Problem to work on: From the line holding "model &nbsp; &nbsp;" to the final line below, restate each line word for word and add nothing.

Stored data
● ● ● ● ● ● ●

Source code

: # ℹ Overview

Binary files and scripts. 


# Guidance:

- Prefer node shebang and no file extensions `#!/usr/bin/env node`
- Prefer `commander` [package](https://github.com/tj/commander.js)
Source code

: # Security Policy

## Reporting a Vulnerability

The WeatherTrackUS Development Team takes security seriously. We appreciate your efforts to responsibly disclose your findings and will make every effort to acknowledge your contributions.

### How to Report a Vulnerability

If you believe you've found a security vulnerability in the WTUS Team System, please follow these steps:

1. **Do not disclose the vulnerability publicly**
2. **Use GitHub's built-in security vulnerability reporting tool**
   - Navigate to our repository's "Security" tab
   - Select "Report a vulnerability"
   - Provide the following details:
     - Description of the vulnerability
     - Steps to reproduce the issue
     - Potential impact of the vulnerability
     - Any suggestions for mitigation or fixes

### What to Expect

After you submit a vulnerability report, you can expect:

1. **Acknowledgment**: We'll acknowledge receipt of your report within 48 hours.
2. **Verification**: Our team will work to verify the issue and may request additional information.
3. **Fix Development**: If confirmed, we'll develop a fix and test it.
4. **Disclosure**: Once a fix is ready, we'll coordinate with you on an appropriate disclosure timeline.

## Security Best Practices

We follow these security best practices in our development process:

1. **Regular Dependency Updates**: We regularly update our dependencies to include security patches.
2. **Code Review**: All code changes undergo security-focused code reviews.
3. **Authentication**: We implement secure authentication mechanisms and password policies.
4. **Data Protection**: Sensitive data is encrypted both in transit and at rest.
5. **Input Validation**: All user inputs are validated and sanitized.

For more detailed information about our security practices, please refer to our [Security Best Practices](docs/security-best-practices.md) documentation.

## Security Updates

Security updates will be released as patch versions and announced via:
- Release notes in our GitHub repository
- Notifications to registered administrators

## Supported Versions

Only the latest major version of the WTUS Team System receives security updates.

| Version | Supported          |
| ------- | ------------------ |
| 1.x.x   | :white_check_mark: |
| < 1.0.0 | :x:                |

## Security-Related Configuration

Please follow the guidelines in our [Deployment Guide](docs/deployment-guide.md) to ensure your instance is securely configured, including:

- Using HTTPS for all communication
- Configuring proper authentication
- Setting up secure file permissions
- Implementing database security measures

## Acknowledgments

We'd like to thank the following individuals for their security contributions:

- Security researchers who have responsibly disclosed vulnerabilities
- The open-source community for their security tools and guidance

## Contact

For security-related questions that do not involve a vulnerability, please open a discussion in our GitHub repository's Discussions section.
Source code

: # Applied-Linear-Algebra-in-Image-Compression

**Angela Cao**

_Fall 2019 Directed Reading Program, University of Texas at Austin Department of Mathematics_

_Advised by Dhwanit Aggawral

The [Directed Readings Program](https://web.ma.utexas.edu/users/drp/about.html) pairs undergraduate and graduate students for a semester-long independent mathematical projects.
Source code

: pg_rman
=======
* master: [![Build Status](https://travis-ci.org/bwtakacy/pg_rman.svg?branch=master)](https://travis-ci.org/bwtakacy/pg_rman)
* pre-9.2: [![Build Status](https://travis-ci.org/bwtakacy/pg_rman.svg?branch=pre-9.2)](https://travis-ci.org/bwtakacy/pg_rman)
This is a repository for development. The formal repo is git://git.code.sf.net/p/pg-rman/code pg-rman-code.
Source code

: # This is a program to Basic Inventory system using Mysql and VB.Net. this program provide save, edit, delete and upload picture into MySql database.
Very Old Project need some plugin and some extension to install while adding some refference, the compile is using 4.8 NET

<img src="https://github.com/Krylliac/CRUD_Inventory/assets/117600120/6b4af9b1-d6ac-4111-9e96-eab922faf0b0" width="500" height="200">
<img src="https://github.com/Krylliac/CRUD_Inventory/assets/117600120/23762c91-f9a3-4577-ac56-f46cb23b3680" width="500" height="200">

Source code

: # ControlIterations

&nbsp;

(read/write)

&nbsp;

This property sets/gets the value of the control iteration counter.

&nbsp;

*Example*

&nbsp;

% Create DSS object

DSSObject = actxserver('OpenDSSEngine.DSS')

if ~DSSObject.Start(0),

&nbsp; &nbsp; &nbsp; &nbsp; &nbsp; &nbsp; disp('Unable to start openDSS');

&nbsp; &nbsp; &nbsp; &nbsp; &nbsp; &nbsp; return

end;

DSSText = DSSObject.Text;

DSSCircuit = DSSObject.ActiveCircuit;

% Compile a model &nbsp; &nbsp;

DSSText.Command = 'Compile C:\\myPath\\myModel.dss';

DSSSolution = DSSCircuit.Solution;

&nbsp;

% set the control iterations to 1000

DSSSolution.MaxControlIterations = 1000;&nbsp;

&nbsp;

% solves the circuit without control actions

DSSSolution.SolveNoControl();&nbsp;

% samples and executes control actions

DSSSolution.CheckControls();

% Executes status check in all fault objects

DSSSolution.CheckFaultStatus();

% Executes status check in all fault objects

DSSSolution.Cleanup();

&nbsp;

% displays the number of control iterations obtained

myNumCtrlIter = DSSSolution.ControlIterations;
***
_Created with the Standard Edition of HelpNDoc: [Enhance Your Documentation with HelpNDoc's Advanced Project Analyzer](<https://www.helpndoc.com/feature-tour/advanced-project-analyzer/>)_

● ● ● ● ● ● ●

Completed exercise:
% Compile a model &nbsp; &nbsp;

DSSText.Command = 'Compile C:\\myPath\\myModel.dss';

DSSSolution = DSSCircuit.Solution;

&nbsp;

% set the control iterations to 1000

DSSSolution.MaxControlIterations = 1000;&nbsp;

&nbsp;

% solves the circuit without control actions

DSSSolution.SolveNoControl();&nbsp;

% samples and executes control actions

DSSSolution.CheckControls();

% Executes status check in all fault objects

DSSSolution.CheckFaultStatus();

% Executes status check in all fault objects

DSSSolution.Cleanup();

&nbsp;

% displays the number of control iterations obtained

myNumCtrlIter = DSSSolution.ControlIterations;
***
_Created with the Standard Edition of HelpNDoc: [Enhance Your Documentation with HelpNDoc's Advanced Project Analyzer](<https://www.helpndoc.com/feature-tour/advanced-project-analyzer/>)_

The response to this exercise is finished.